Mets open Citi Field with soggy win

April 3, 2009 7:38:08 PM PDT
Citi Field was nearly empty when New York Mets manager Jerry Manuel popped out of the dugout and strolled toward the first-base line. A light mist was falling on the white tarp covering the infield, yet Manuel stood in one spot and soaked in the new place as it glistened in the rain. All those dark green seats hugging the warning track, the crooked angles of the outfield fence.

"Oh, it's beautiful," Manuel said with a wide grin.

About 90 minutes later, the Mets opened their $800 million ballpark with an exhibition game against the Boston Red Sox. Carlos Beltran hit an RBI single, new closer Francisco Rodriguez earned a save and New York rewarded its soggy fans with a rain-delayed 4-3 victory Friday night.

An enthusiastic crowd of 37,652, almost certainly diminished by the weather, turned out for the Mets' first game since moving out of dingy Shea Stadium, their home from 1964-2008.

"I think this is good for us mentally, too. You get a clean slate," third baseman David Wright said.

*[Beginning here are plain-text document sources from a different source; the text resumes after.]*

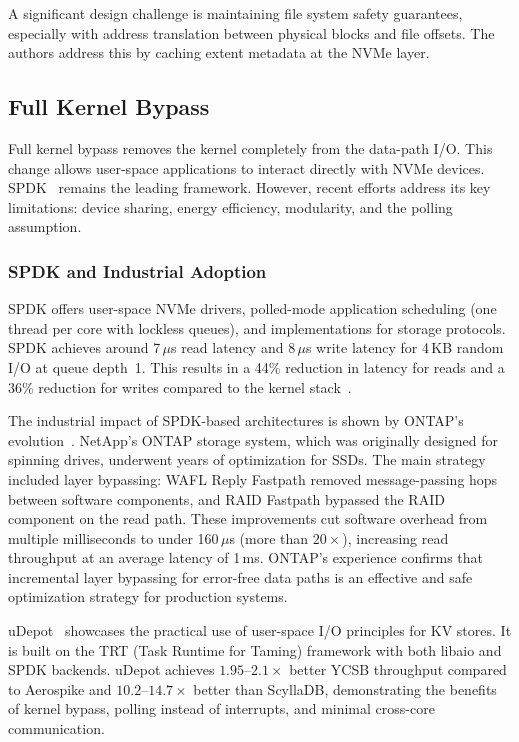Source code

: \documentclass[conference]{IEEEtran}
\begin{document}
A significant design challenge is maintaining file system safety guarantees, especially with address translation between physical blocks and file offsets. The authors address this by caching extent metadata at the NVMe layer.

\subsection{Full Kernel Bypass}
\label{sec:bypass}

Full kernel bypass removes the kernel completely from the data-path I/O. This change allows user-space applications to interact directly with NVMe devices. SPDK~\cite{yang2017spdk} remains the leading framework. However, recent efforts address its key limitations: device sharing, energy efficiency, modularity, and the polling assumption.

\subsubsection{SPDK and Industrial Adoption}
\label{sec:spdk}

SPDK offers user-space NVMe drivers, polled-mode application scheduling (one thread per core with lockless queues), and implementations for storage protocols. SPDK achieves around 7\,$\mu$s read latency and 8\,$\mu$s write latency for 4\,KB random I/O at queue depth~1. This results in a 44\% reduction in latency for reads and a 36\% reduction for writes compared to the kernel stack~\cite{yang2017spdk}.

The industrial impact of SPDK-based architectures is shown by ONTAP's evolution~\cite{curtismaury2024ontap}. NetApp's ONTAP storage system, which was originally designed for spinning drives, underwent years of optimization for SSDs. The main strategy included layer bypassing: WAFL Reply Fastpath removed message-passing hops between software components, and RAID Fastpath bypassed the RAID component on the read path. These improvements cut software overhead from multiple milliseconds to under 160\,$\mu$s (more than $20\times$), increasing read throughput at an average latency of 1\,ms. ONTAP's experience confirms that incremental layer bypassing for error-free data paths is an effective and safe optimization strategy for production systems.

uDepot~\cite{kourtis2019udepot} showcases the practical use of user-space I/O principles for KV stores. It is built on the TRT (Task Runtime for Taming) framework with both libaio and SPDK backends. uDepot achieves $1.95$--$2.1\times$ better YCSB throughput compared to Aerospike and $10.2$--$14.7\times$ better than ScyllaDB, demonstrating the benefits of kernel bypass, polling instead of interrupts, and minimal cross-core communication.
\end{document}
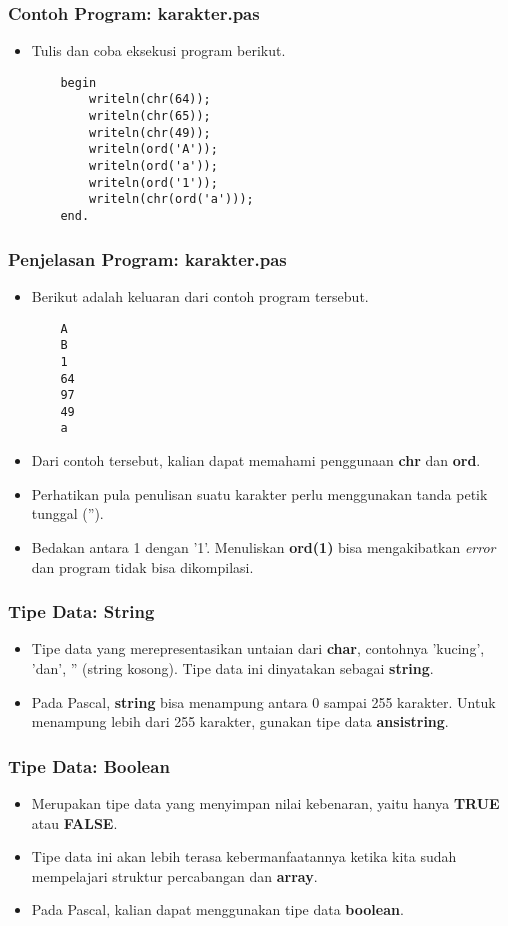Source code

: \documentclass{beamer}
\begin{document}
\begin{frame}[fragile]
\frametitle{Contoh Program: karakter.pas}
\begin{itemize}
	\item Tulis dan coba eksekusi program berikut.
	\begin{lstlisting}
	begin
	    writeln(chr(64));
	    writeln(chr(65));
	    writeln(chr(49));
	    writeln(ord('A'));
	    writeln(ord('a'));
	    writeln(ord('1'));
	    writeln(chr(ord('a')));
	end.
	\end{lstlisting}
\end{itemize}
\end{frame}

\begin{frame}[fragile]
\frametitle{Penjelasan Program: karakter.pas}
\begin{itemize}
	\item Berikut adalah keluaran dari contoh program tersebut.
	\begin{lstlisting}
	A
	B
	1
	64
	97
	49
	a
	\end{lstlisting}
	\item Dari contoh tersebut, kalian dapat memahami penggunaan \textbf{chr} dan \textbf{ord}.
	\item Perhatikan pula penulisan suatu karakter perlu menggunakan tanda petik tunggal ('').
	\item Bedakan antara 1 dengan '1'. Menuliskan \textbf{ord(1)} bisa mengakibatkan \textit{error} dan program tidak bisa dikompilasi.
\end{itemize}
\end{frame}

\begin{frame}
\frametitle{Tipe Data: String}
\begin{itemize}
	\item Tipe data yang merepresentasikan untaian dari \textbf{char}, contohnya 'kucing', 'dan', '' (string kosong). Tipe data ini dinyatakan sebagai \alert{\textbf{string}}.
	\item Pada Pascal, \textbf{string} bisa menampung antara 0 sampai 255 karakter. Untuk menampung lebih dari 255 karakter, gunakan tipe data \alert{\textbf{ansistring}}.
\end{itemize}
\end{frame}

\begin{frame}
\frametitle{Tipe Data: Boolean}
\begin{itemize}
	\item Merupakan tipe data yang menyimpan nilai kebenaran, yaitu hanya \textbf{TRUE} atau \textbf{FALSE}.
	\item Tipe data ini akan lebih terasa kebermanfaatannya ketika kita sudah mempelajari struktur percabangan dan \textbf{array}.
	\item Pada Pascal, kalian dapat menggunakan tipe data \alert{\textbf{boolean}}.
\end{itemize}
\end{frame}
\end{document}
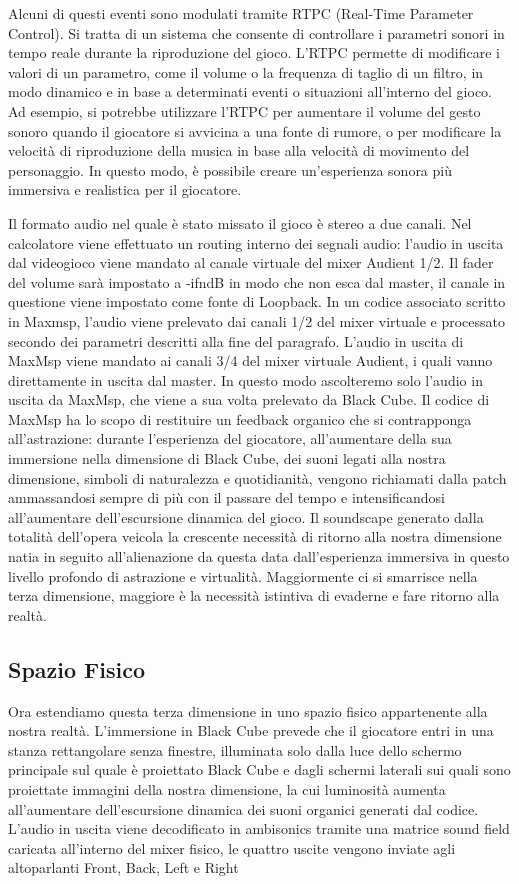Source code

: 	Alcuni di questi eventi sono modulati tramite RTPC (Real-Time Parameter Control). Si tratta di un sistema che consente di controllare i parametri sonori in tempo reale durante la riproduzione del gioco. 
	L'RTPC permette di modificare i valori di un parametro, come il volume o la frequenza di taglio di un filtro, in modo dinamico e in base a determinati eventi o situazioni all'interno del gioco. Ad esempio, si potrebbe utilizzare l'RTPC per aumentare il volume del gesto sonoro quando il giocatore si avvicina a una fonte di rumore, o per modificare la velocità di riproduzione della musica in base alla velocità di movimento del personaggio. In questo modo, è possibile creare un'esperienza sonora più immersiva e realistica per il giocatore.
	
	Il formato audio nel quale è stato missato il gioco è stereo a due canali. Nel calcolatore viene effettuato un routing interno dei segnali audio: l'audio in uscita dal videogioco viene mandato al canale virtuale del mixer Audient 1/2. Il fader del volume sarà impostato a -ifndB in modo che non esca dal master, il canale in questione viene impostato come fonte di Loopback. In un codice associato scritto in Maxmsp, l'audio viene prelevato dai canali 1/2 del mixer virtuale e processato secondo dei parametri descritti alla fine del paragrafo. L'audio in uscita di MaxMsp viene mandato ai canali 3/4 del mixer virtuale Audient, i quali vanno direttamente in uscita dal master. In questo modo ascolteremo solo l'audio in uscita da MaxMsp, che viene a sua volta prelevato da Black Cube.
	Il codice di MaxMsp ha lo scopo di restituire un feedback organico che si contrapponga all'astrazione: durante l'esperienza del giocatore, all'aumentare della sua immersione nella dimensione di Black Cube, dei suoni legati alla nostra dimensione, simboli di naturalezza e quotidianità, vengono richiamati dalla patch ammassandosi sempre di più con il passare del tempo e intensificandosi all'aumentare dell'escursione dinamica del gioco.
	Il soundscape generato dalla totalità dell'opera veicola la crescente necessità di ritorno alla nostra dimensione natia in seguito all'alienazione da questa data dall'esperienza immersiva in questo livello profondo di astrazione e virtualità. Maggiormente ci si smarrisce nella terza dimensione, maggiore è la necessità istintiva di evaderne e fare ritorno alla realtà.
	
	\subsection{Spazio Fisico}
	Ora estendiamo questa terza dimensione in uno spazio fisico appartenente alla nostra realtà. L'immersione in Black Cube prevede che il giocatore entri in una stanza rettangolare senza finestre, illuminata solo dalla luce dello schermo principale sul quale è proiettato Black Cube e dagli schermi laterali sui quali sono proiettate immagini della nostra dimensione, la cui luminosità aumenta all'aumentare  dell'escursione dinamica dei suoni organici generati dal codice.
	L'audio in uscita viene decodificato in ambisonics tramite una matrice sound field caricata all'interno del mixer fisico, le quattro uscite vengono inviate agli altoparlanti Front, Back, Left e Right
	
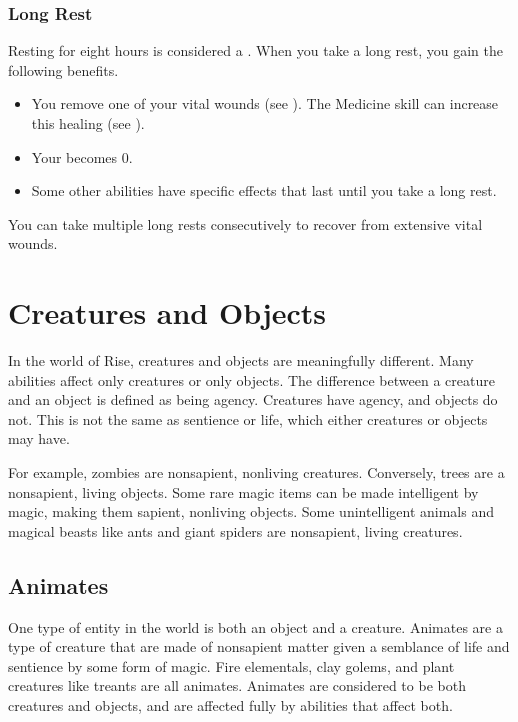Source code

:         \subsubsection{Long Rest}\label{Long Rest}
            Resting for eight hours is considered a .
            When you take a long rest, you gain the following benefits.
            \begin{itemize}
                \item You remove one of your vital wounds (see ).
                    The Medicine skill can increase this healing (see ).
                \item Your  becomes 0.
                \item Some other abilities have specific effects that last until you take a long rest.
            \end{itemize}

            You can take multiple long rests consecutively to recover from extensive vital wounds.

\section{Creatures and Objects}
    In the world of Rise, creatures and objects are meaningfully different.
    Many abilities affect only creatures or only objects.
    The difference between a creature and an object is defined as being agency.
    Creatures have agency, and objects do not.
    This is not the same as sentience or life, which either creatures or objects may have.

    For example, zombies are nonsapient, nonliving creatures.
    Conversely, trees are a nonsapient, living objects.
    Some rare magic items can be made intelligent by magic, making them sapient, nonliving objects.
    Some unintelligent animals and magical beasts like ants and giant spiders are nonsapient, living creatures.

    \subsection{Animates}
        One type of entity in the world is both an object and a creature.
        Animates are a type of creature that are made of nonsapient matter given a semblance of life and sentience by some form of magic.
        Fire elementals, clay golems, and plant creatures like treants are all animates.
        Animates are considered to be both creatures and objects, and are affected fully by abilities that affect both.
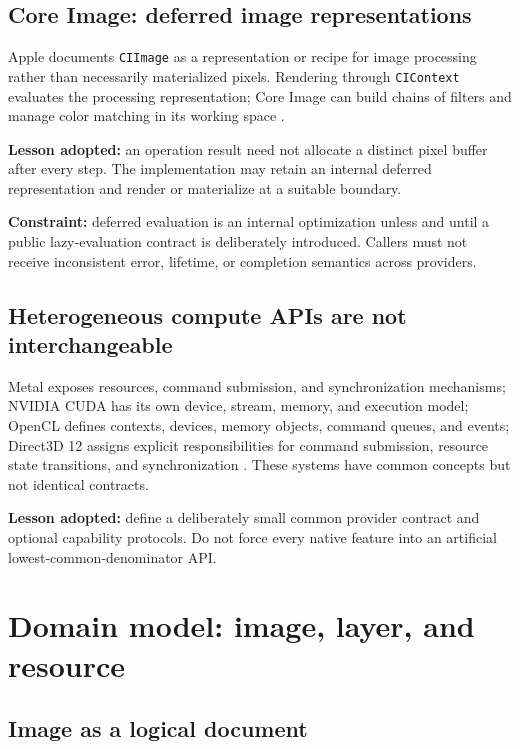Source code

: \documentclass[11pt,a4paper,oneside]{article}
\begin{document}
\subsection{Core Image: deferred image representations}

Apple documents \texttt{CIImage} as a representation or recipe for image processing rather than necessarily materialized pixels. Rendering through \texttt{CIContext} evaluates the processing representation; Core Image can build chains of filters and manage color matching in its working space \cite{coreimage-ciimage,coreimage-cicontext,coreimage-overview}.

\textbf{Lesson adopted:} an operation result need not allocate a distinct pixel buffer after every step. The implementation may retain an internal deferred representation and render or materialize at a suitable boundary.

\textbf{Constraint:} deferred evaluation is an internal optimization unless and until a public lazy-evaluation contract is deliberately introduced. Callers must not receive inconsistent error, lifetime, or completion semantics across providers.

\subsection{Heterogeneous compute APIs are not interchangeable}

Metal exposes resources, command submission, and synchronization mechanisms; NVIDIA CUDA has its own device, stream, memory, and execution model; OpenCL defines contexts, devices, memory objects, command queues, and events; Direct3D 12 assigns explicit responsibilities for command submission, resource state transitions, and synchronization \cite{metal-sync,cuda-guide,opencl-spec,d3d12-queues,d3d12-barriers}. These systems have common concepts but not identical contracts.

\textbf{Lesson adopted:} define a deliberately small common provider contract and optional capability protocols. Do not force every native feature into an artificial lowest-common-denominator API.

\section{Domain model: image, layer, and resource}

\subsection{Image as a logical document}
\end{document}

New York also made a splash away from the field, agreeing to a contract with 40-year-old slugger Gary Sheffield three days after he was released by Detroit. The outspoken Sheffield is expected in New York on Saturday and the deal is contingent on him passing a physical, general manager Omar Minaya said.

Play was halted by rain for 67 minutes in the sixth inning, sending most of the crowd home. When the game resumed, every regular had been pulled.

But that didn't spoil the party.

Fans filed in through the grand Jackie Robinson Rotunda and wandered throughout the cozy ballpark, checking out the various eateries, spacious concourses and roomy seats.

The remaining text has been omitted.